New Collections: Consuelo Jiménez Underwood

By Matthew Simms
January 11, 2022
Detail of artwork with wayfinder symbol of family running with the word "caution" with machine stitching in various colors.

This entry is part of an ongoing series highlighting new collections. The Archives of American Art collects primary source materials—original letters, writings, preliminary sketches, scrapbooks, photographs, financial records, and the like—that have significant research value for the study of art in the United States. The following essay was originally published in the Fall 2021 issue (vol. 60, no. 2) of the Archives of American Art Journal. More information about the journal can be found at https://www.journals.uchicago.edu/toc/aaa/current.

Detail of artwork with wayfinder symbol of family running with the word caution and machine stitching in various colors.
Consuelo Jiménez Underwood, page from a bound volume with notes, sketches, and ideas for art projects, 2017–20. Consuelo Jimenez Underwood Papers, Archives of American Art, Smithsonian Institution.

Consuelo Jiménez Underwood’s (b. 1949) textile art deals with borders and border crossings, especially between the United States and Mexico. Borders—physical, social, national, spiritual, and artistic—are also recurring themes in Underwood’s papers. An artist of mixed Mexican American and indigenous Huichol ancestry, she became intimately aware of borders as a child. In an oral history interview for the Archives conducted in 2011, she explained how her family regularly shuttled between Calexio, California, and Mexicali. In her classrooms, English and Spanish languages confronted one another, while European and Indigenous spiritual traditions squared off, or became versions of one another.

Sketchbook page with notes in pencil and black ink and small amorphous drawings in colored pencil outlined with black ink.
Consuelo Jiménez Underwood, page from a bound volume of notes and sketches for art projects, 1984–85. Consuelo Jimenez Underwood Papers, Archives of American Art, Smithsonian Institution.
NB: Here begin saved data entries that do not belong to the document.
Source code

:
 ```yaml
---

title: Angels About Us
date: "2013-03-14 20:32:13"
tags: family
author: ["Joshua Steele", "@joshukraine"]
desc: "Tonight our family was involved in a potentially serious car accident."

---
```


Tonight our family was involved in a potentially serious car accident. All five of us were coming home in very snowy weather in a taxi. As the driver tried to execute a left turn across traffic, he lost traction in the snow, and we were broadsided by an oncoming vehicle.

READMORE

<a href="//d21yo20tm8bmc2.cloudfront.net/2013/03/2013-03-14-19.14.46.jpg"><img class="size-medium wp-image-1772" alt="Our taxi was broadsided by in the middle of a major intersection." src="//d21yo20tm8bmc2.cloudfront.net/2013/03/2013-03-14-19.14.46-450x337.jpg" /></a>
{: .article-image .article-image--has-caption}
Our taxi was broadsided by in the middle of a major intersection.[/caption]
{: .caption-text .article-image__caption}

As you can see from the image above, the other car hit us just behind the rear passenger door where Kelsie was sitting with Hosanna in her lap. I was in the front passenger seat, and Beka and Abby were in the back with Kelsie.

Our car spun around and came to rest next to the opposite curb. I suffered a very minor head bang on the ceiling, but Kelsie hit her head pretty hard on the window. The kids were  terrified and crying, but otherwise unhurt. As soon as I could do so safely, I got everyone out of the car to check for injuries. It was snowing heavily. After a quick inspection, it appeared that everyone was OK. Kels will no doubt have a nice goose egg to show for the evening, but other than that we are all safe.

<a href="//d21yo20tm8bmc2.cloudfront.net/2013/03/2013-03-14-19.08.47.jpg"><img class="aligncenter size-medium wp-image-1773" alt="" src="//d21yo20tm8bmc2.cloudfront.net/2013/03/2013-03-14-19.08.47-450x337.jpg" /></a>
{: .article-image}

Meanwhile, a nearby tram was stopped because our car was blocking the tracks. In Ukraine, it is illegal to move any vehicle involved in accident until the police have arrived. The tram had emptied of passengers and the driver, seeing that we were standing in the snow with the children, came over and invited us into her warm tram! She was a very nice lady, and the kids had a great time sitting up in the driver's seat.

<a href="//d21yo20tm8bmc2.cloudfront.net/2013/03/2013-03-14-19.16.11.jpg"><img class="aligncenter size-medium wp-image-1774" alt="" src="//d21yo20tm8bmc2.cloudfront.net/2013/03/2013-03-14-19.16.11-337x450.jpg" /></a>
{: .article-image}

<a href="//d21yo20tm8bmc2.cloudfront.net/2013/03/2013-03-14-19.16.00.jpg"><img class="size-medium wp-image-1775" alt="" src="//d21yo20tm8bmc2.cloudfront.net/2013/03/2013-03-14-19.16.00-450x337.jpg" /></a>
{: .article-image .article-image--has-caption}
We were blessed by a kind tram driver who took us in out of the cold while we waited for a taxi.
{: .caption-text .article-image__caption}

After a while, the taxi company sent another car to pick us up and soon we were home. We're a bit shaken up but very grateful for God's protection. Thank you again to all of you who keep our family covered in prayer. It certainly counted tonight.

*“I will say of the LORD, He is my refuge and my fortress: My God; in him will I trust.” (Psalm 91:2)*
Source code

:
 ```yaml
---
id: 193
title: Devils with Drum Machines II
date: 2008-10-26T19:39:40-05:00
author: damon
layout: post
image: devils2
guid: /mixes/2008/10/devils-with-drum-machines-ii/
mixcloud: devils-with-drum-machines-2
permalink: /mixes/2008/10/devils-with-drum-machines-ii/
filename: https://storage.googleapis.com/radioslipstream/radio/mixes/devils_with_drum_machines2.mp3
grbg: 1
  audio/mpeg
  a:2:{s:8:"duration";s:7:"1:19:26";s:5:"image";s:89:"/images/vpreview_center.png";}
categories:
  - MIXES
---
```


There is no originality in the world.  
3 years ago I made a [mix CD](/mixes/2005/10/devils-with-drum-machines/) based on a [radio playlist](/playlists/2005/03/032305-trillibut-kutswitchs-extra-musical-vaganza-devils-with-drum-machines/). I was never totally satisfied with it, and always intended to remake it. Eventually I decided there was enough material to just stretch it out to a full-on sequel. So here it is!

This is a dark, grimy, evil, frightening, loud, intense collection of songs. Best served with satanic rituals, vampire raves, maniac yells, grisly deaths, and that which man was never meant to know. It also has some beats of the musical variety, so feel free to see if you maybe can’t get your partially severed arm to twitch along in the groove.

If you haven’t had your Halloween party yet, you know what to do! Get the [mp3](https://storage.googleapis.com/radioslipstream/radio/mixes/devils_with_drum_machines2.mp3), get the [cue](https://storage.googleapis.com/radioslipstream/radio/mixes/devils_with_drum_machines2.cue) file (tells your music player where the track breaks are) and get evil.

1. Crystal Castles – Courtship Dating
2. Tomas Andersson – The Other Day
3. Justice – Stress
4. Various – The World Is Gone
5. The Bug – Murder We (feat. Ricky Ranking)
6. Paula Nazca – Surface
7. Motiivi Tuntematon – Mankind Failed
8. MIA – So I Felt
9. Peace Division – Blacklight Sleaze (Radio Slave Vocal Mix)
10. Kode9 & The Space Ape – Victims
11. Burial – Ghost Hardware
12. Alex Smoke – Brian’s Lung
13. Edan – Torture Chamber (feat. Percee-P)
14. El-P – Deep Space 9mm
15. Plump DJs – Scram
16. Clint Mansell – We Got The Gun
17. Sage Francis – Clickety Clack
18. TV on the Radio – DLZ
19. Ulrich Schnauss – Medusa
Underwood first took up weaving and embroidery in the 1960s, producing commemorative burial shrouds and rebozos (traditional Mexican shawls), as well as tapestries, flags, and quilts. Underwood’s papers offer evidence of her development as an artist, including notebooks and binders packed with information gleaned from courses at San Diego State University, where she received BA (1981) and MA (1985) degrees, and at San José State University, where she received her MFA in 1987 and joined the faculty in 1989 as head of the fiber/textile program in the School of Art and Design. In her teaching, Underwood took on the unfavorable hierarchy between craft and fine art, yet another boundary to be transgressed. Likewise, she pushed fiber art beyond its familiar parameters, developing ingenious methods to employ barbed wire and translucent plastic as both symbolic and aesthetic materials. Pedagogical documents abound in her papers, including class syllabi, index cards that record dye recipes, and even a color sample book labeled “Handwoven Art” filled with lengths of cotton, silk, and linen fiber tinted in a wide variety of hues, all annotated by the artist.

Underwood’s sketchbooks include reference material for her celebrated series of mural-like, multimedia installations based on the contour of the US/Mexico border. One such page stages a possible installation design by tracing the border across the bottom edge of a repeated pattern of silkscreened caution signs depicting a migrant family scrambling across a roadway. This iconography, which also appears in the Virgen de los Caminos (Virgin of the Roads) (1994, Smithsonian American Art Museum), is a veritable leitmotif for Underwood. A found image based on a US highway safety sign once installed along portions of Interstate 5 at the border, it captures the plight of immigrant families, such as her own, who have risked dangerous crossings, while pointing to negative perceptions of immigrants as disruptive to American society. On this sketchbook page, Underwood has embroidered bright rays of sunshine such as those that typically emanate from the Virgin of Guadalupe, as if to cast a protective light upon the running families.

The Underwood Papers represent an important addition to the Archives’ substantial holdings in the areas of West Coast Latinx artists and art organizations. They highlight Underwood’s dedication to exposing and challenging borders and border myths, while offering far-reaching insights into her spiritually profound yet politically trenchant textile art.

 

Matthew Simms is the Gerald and Bente Buck West Coast Collector at the Archives of American Art.